▶ _Exercise objective_
Look over the lines below. Report each one that includes the string "valve".

▶ _Source material_
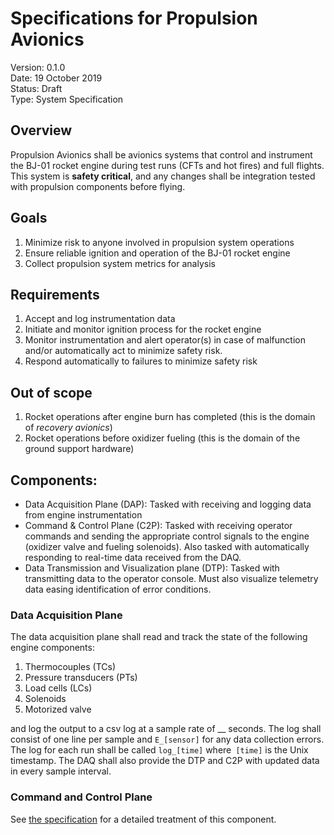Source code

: # Specifications for Propulsion Avionics
Version: 0.1.0  
Date: 19 October 2019  
Status: Draft  
Type: System Specification  

## Overview
Propulsion Avionics shall be avionics systems that control and instrument
the BJ-01 rocket engine during test runs (CFTs and hot fires) and full flights. 
This system is **safety critical**, and any changes shall be integration tested 
with propulsion components before flying.

## Goals
1. Minimize risk to anyone involved in propulsion system operations
2. Ensure reliable ignition and operation of the BJ-01 rocket engine
3. Collect propulsion system metrics for analysis

## Requirements
1. Accept and log instrumentation data
2. Initiate and monitor ignition process for the rocket engine
3. Monitor instrumentation and alert operator(s) in case of malfunction and/or
    automatically act to minimize safety risk.
4. Respond automatically to failures to minimize safety risk

## Out of scope
1. Rocket operations after engine burn has completed (this is the domain of
   *recovery avionics*)
2. Rocket operations before oxidizer fueling (this is the domain of the
    ground support hardware)

## Components:
- Data Acquisition Plane (DAP): Tasked with receiving and logging data from engine
  instrumentation
- Command & Control Plane (C2P): Tasked with receiving operator commands and
  sending the appropriate control signals to the engine (oxidizer valve and
  fueling solenoids). Also tasked with automatically responding to real-time data 
  received from the DAQ.
- Data Transmission and Visualization plane (DTP): Tasked with transmitting data
  to the operator console. Must also visualize telemetry data easing identification
  of error conditions.

### Data Acquisition Plane
The data acquisition plane shall read and track the state of the following engine
components:

1. Thermocouples (TCs)
2. Pressure transducers (PTs)
3. Load cells (LCs)
4. Solenoids
5. Motorized valve

and log the output to a csv log at a sample rate of __ seconds. The log shall
consist of one line per sample and `E_[sensor]` for any data collection 
errors. The log for each run shall be called `log_[time]` where` [time]` is the
Unix timestamp. The DAQ shall also provide the DTP and C2P with updated data
in every sample interval.

### Command and Control Plane
See [the specification](Spec-Prop-Avionics-Control-Plane.md) for a detailed
treatment of this component.
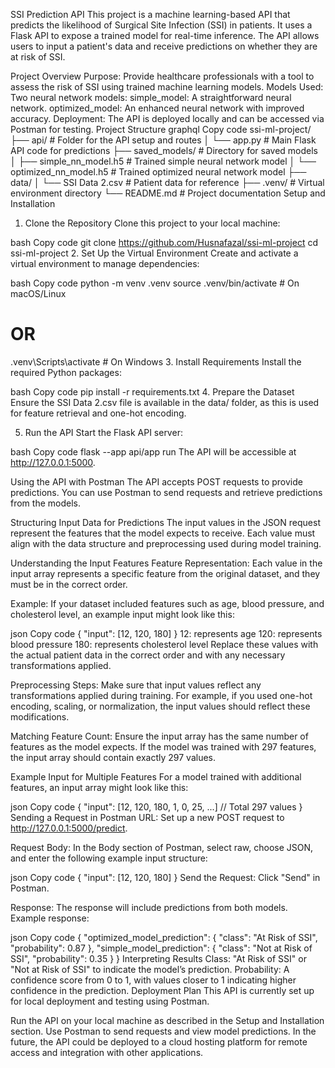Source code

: SSI Prediction API
This project is a machine learning-based API that predicts the likelihood of Surgical Site Infection (SSI) in patients. It uses a Flask API to expose a trained model for real-time inference. The API allows users to input a patient's data and receive predictions on whether they are at risk of SSI.

Project Overview
Purpose: Provide healthcare professionals with a tool to assess the risk of SSI using trained machine learning models.
Models Used: Two neural network models:
simple_model: A straightforward neural network.
optimized_model: An enhanced neural network with improved accuracy.
Deployment: The API is deployed locally and can be accessed via Postman for testing.
Project Structure
graphql
Copy code
ssi-ml-project/
├── api/                              # Folder for the API setup and routes
│   └── app.py                        # Main Flask API code for predictions
├── saved_models/                     # Directory for saved models
│   ├── simple_nn_model.h5            # Trained simple neural network model
│   └── optimized_nn_model.h5         # Trained optimized neural network model
├── data/
│   └── SSI Data 2.csv                # Patient data for reference
├── .venv/                            # Virtual environment directory
└── README.md                         # Project documentation
Setup and Installation
1. Clone the Repository
Clone this project to your local machine:

bash
Copy code
git clone <https://github.com/Husnafazal/ssi-ml-project>
cd ssi-ml-project
2. Set Up the Virtual Environment
Create and activate a virtual environment to manage dependencies:

bash
Copy code
python -m venv .venv
source .venv/bin/activate  # On macOS/Linux
# OR
.venv\Scripts\activate     # On Windows
3. Install Requirements
Install the required Python packages:

bash
Copy code
pip install -r requirements.txt
4. Prepare the Dataset
Ensure the SSI Data 2.csv file is available in the data/ folder, as this is used for feature retrieval and one-hot encoding.

5. Run the API
Start the Flask API server:

bash
Copy code
flask --app api/app run
The API will be accessible at http://127.0.0.1:5000.

Using the API with Postman
The API accepts POST requests to provide predictions. You can use Postman to send requests and retrieve predictions from the models.

Structuring Input Data for Predictions
The input values in the JSON request represent the features that the model expects to receive. Each value must align with the data structure and preprocessing used during model training.

Understanding the Input Features
Feature Representation: Each value in the input array represents a specific feature from the original dataset, and they must be in the correct order.

Example: If your dataset included features such as age, blood pressure, and cholesterol level, an example input might look like this:

json
Copy code
{
    "input": [12, 120, 180]
}
12: represents age
120: represents blood pressure
180: represents cholesterol level
Replace these values with the actual patient data in the correct order and with any necessary transformations applied.

Preprocessing Steps: Make sure that input values reflect any transformations applied during training. For example, if you used one-hot encoding, scaling, or normalization, the input values should reflect these modifications.

Matching Feature Count: Ensure the input array has the same number of features as the model expects. If the model was trained with 297 features, the input array should contain exactly 297 values.

Example Input for Multiple Features
For a model trained with additional features, an input array might look like this:

json
Copy code
{
    "input": [12, 120, 180, 1, 0, 25, ...]  // Total 297 values
}
Sending a Request in Postman
URL: Set up a new POST request to http://127.0.0.1:5000/predict.

Request Body: In the Body section of Postman, select raw, choose JSON, and enter the following example input structure:

json
Copy code
{
  "input": [12, 120, 180]
}
Send the Request: Click "Send" in Postman.

Response: The response will include predictions from both models. Example response:

json
Copy code
{
  "optimized_model_prediction": {
    "class": "At Risk of SSI",
    "probability": 0.87
  },
  "simple_model_prediction": {
    "class": "Not at Risk of SSI",
    "probability": 0.35
  }
}
Interpreting Results
Class: "At Risk of SSI" or "Not at Risk of SSI" to indicate the model’s prediction.
Probability: A confidence score from 0 to 1, with values closer to 1 indicating higher confidence in the prediction.
Deployment Plan
This API is currently set up for local deployment and testing using Postman.

Run the API on your local machine as described in the Setup and Installation section.
Use Postman to send requests and view model predictions.
In the future, the API could be deployed to a cloud hosting platform for remote access and integration with other applications.
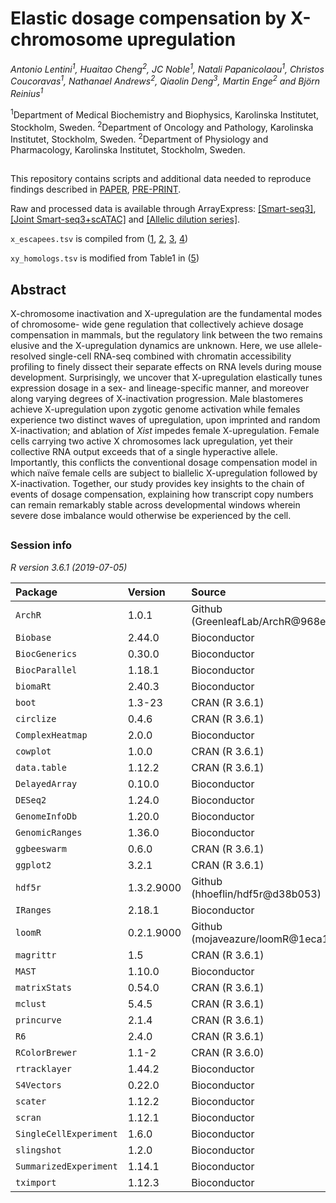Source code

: # Elastic dosage compensation by X-chromosome upregulation
*Antonio Lentini<sup>1</sup>, Huaitao Cheng<sup>2</sup>, JC Noble<sup>1</sup>, Natali Papanicolaou<sup>1</sup>, Christos Coucoravas<sup>1</sup>, Nathanael Andrews<sup>2</sup>, Qiaolin Deng<sup>3</sup>, Martin Enge<sup>2</sup> and Björn Reinius<sup>1</sup>*

<sup>1</sup>Department of Medical Biochemistry and Biophysics, Karolinska Institutet, Stockholm, Sweden.
<sup>2</sup>Department of Oncology and Pathology, Karolinska Institutet, Stockholm, Sweden.
<sup>2</sup>Department of Physiology and Pharmacology, Karolinska Institutet, Stockholm, Sweden.
##

This repository contains scripts and additional data needed to reproduce findings described in [PAPER](), [PRE-PRINT](https://www.biorxiv.org/content/10.1101/2021.07.14.452323v1).

Raw and processed data is available through ArrayExpress: [[Smart-seq3]](https://www.ebi.ac.uk/arrayexpress/experiments/E-MTAB-9324/), [[Joint Smart-seq3+scATAC]](https://www.ebi.ac.uk/arrayexpress/experiments/E-MTAB-10714/) and [[Allelic dilution series]](https://www.ebi.ac.uk/arrayexpress/experiments/E-MTAB-10709/).

``x_escapees.tsv`` is compiled from ([1](https://dx.doi.org/10.1038/ng.3678), [2](https://dx.doi.org/10.1101/gr.103200.109), [3](https://dx.doi.org/10.1038/nsmb.3365), [4](https://dx.doi.org/10.1186/1471-2164-11-614))

``xy_homologs.tsv`` is modified from Table1 in ([5](https://dx.doi.org/doi:10.1016/j.cell.2014.09.052)) 

## Abstract
X-chromosome inactivation and X-upregulation are the fundamental modes of chromosome-
wide gene regulation that collectively achieve dosage compensation in mammals, but the 
regulatory link between the two remains elusive and the X-upregulation dynamics are unknown. 
Here, we use allele-resolved single-cell RNA-seq combined with chromatin accessibility 
profiling to finely dissect their separate effects on RNA levels during mouse development. 
Surprisingly, we uncover that X-upregulation elastically tunes expression dosage in a sex- and 
lineage-specific manner, and moreover along varying degrees of X-inactivation progression. 
Male blastomeres achieve X-upregulation upon zygotic genome activation while females 
experience two distinct waves of upregulation, upon imprinted and random X-inactivation; and 
ablation of *Xist* impedes female X-upregulation. Female cells carrying two active X 
chromosomes lack upregulation, yet their collective RNA output exceeds that of a single 
hyperactive allele. Importantly, this conflicts the conventional dosage compensation model in 
which naïve female cells are subject to biallelic X-upregulation followed by X-inactivation. 
Together, our study provides key insights to the chain of events of dosage compensation, 
explaining how transcript copy numbers can remain remarkably stable across developmental 
windows wherein severe dose imbalance would otherwise be experienced by the cell.
##

### Session info
*R version 3.6.1 (2019-07-05)*

| Package | Version | Source |
| :------ | :------ | :----- |
| `ArchR` | 1.0.1 | Github (GreenleafLab/ArchR@968e442) |
| `Biobase` | 2.44.0 | Bioconductor |
| `BiocGenerics` | 0.30.0 | Bioconductor |
| `BiocParallel` | 1.18.1 | Bioconductor |
| `biomaRt` | 2.40.3 | Bioconductor |
| `boot` | 1.3-23 | CRAN (R 3.6.1) |
| `circlize` | 0.4.6 | CRAN (R 3.6.1) |
| `ComplexHeatmap` | 2.0.0 | Bioconductor |
| `cowplot` | 1.0.0 | CRAN (R 3.6.1) |
| `data.table` | 1.12.2 | CRAN (R 3.6.1) |
| `DelayedArray` | 0.10.0 | Bioconductor |
| `DESeq2` | 1.24.0 | Bioconductor |
| `GenomeInfoDb` | 1.20.0 | Bioconductor |
| `GenomicRanges` | 1.36.0 | Bioconductor |
| `ggbeeswarm` | 0.6.0 | CRAN (R 3.6.1) |
| `ggplot2` | 3.2.1 | CRAN (R 3.6.1) |
| `hdf5r` | 1.3.2.9000 | Github (hhoeflin/hdf5r@d38b053) |
| `IRanges` | 2.18.1 | Bioconductor |
| `loomR` | 0.2.1.9000 | Github (mojaveazure/loomR@1eca16a) |
| `magrittr` | 1.5 | CRAN (R 3.6.1) |
| `MAST` | 1.10.0 | Bioconductor |
| `matrixStats` | 0.54.0 | CRAN (R 3.6.1) |
| `mclust` | 5.4.5 | CRAN (R 3.6.1) |
| `princurve` | 2.1.4 | CRAN (R 3.6.1) |
| `R6` | 2.4.0 | CRAN (R 3.6.1) |
| `RColorBrewer` | 1.1-2 | CRAN (R 3.6.0) |
| `rtracklayer` | 1.44.2 | Bioconductor |
| `S4Vectors` | 0.22.0 | Bioconductor |
| `scater` | 1.12.2 | Bioconductor |
| `scran` | 1.12.1 | Bioconductor |
| `SingleCellExperiment` | 1.6.0 | Bioconductor |
| `slingshot` | 1.2.0 | Bioconductor |
| `SummarizedExperiment` | 1.14.1 |  Bioconductor |
| `tximport` | 1.12.3 | Bioconductor |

▶ _Answer section_
  sending the appropriate control signals to the engine (oxidizer valve and
5. Motorized valve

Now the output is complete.